▸ ACTIVITY: Write the number of lines in the material below that contain "Therefore", with no other words.

[DATASET EXTRACT — start]

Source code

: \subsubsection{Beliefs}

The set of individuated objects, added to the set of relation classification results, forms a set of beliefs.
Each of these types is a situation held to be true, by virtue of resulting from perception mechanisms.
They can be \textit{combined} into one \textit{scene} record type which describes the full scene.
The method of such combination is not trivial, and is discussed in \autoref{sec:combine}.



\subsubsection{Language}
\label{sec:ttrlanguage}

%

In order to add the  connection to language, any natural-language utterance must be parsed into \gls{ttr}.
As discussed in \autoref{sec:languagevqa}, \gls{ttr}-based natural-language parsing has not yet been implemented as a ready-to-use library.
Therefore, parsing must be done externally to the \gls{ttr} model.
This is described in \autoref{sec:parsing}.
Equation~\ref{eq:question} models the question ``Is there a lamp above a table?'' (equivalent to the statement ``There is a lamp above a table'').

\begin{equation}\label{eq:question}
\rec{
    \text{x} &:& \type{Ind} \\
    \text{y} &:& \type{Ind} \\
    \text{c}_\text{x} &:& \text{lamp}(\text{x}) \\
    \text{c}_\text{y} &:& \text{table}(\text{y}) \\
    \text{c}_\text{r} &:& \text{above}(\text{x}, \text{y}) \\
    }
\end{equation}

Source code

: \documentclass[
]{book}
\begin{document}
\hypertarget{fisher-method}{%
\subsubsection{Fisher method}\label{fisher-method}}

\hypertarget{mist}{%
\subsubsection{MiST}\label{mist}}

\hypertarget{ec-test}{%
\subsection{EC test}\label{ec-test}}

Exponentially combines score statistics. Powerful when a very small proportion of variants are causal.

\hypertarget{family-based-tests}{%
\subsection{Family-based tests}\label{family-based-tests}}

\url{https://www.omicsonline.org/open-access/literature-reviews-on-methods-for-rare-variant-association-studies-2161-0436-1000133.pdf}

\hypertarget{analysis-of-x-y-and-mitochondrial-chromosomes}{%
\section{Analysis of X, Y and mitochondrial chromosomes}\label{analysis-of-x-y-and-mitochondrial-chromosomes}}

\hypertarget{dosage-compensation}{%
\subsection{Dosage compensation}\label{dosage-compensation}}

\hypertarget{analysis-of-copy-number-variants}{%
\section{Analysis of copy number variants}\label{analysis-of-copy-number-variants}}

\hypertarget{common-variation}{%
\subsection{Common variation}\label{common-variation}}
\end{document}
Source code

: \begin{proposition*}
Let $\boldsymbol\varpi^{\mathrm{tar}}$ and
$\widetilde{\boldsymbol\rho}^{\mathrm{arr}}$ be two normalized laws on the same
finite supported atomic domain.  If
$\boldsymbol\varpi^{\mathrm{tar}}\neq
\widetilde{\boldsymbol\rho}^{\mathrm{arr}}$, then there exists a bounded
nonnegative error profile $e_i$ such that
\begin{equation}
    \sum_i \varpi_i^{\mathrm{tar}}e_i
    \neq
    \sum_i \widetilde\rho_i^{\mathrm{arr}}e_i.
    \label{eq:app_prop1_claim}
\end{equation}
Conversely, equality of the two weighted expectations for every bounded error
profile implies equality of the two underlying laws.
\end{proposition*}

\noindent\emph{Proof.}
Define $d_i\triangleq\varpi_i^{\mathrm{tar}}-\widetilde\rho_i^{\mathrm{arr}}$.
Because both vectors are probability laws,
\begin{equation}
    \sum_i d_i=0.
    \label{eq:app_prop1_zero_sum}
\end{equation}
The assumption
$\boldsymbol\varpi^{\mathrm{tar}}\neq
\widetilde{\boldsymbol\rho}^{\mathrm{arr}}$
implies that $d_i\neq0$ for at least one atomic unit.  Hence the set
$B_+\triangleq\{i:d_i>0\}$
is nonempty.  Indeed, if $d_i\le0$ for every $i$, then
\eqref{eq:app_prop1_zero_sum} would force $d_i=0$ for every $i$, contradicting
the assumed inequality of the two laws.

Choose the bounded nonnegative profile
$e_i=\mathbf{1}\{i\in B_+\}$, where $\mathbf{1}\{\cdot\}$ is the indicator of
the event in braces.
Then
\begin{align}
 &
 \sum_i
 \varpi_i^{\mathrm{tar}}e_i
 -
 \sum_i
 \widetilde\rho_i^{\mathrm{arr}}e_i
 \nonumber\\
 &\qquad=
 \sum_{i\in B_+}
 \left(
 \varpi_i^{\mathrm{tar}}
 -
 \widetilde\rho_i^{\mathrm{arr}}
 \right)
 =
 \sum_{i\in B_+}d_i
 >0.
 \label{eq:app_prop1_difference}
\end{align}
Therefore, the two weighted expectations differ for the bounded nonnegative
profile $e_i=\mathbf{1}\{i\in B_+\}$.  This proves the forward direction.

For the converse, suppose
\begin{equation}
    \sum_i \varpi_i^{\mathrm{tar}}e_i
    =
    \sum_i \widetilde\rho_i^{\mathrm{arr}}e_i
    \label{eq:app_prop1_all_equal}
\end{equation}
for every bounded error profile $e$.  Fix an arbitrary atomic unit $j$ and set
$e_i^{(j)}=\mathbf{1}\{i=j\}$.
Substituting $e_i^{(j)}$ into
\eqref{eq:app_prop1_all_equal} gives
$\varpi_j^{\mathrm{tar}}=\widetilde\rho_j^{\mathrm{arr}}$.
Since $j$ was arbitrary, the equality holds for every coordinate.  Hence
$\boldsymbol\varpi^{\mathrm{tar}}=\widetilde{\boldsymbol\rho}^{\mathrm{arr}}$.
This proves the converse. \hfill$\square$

[DATASET EXTRACT — finish]

▸ RESULT OF THE EXERCISE: 2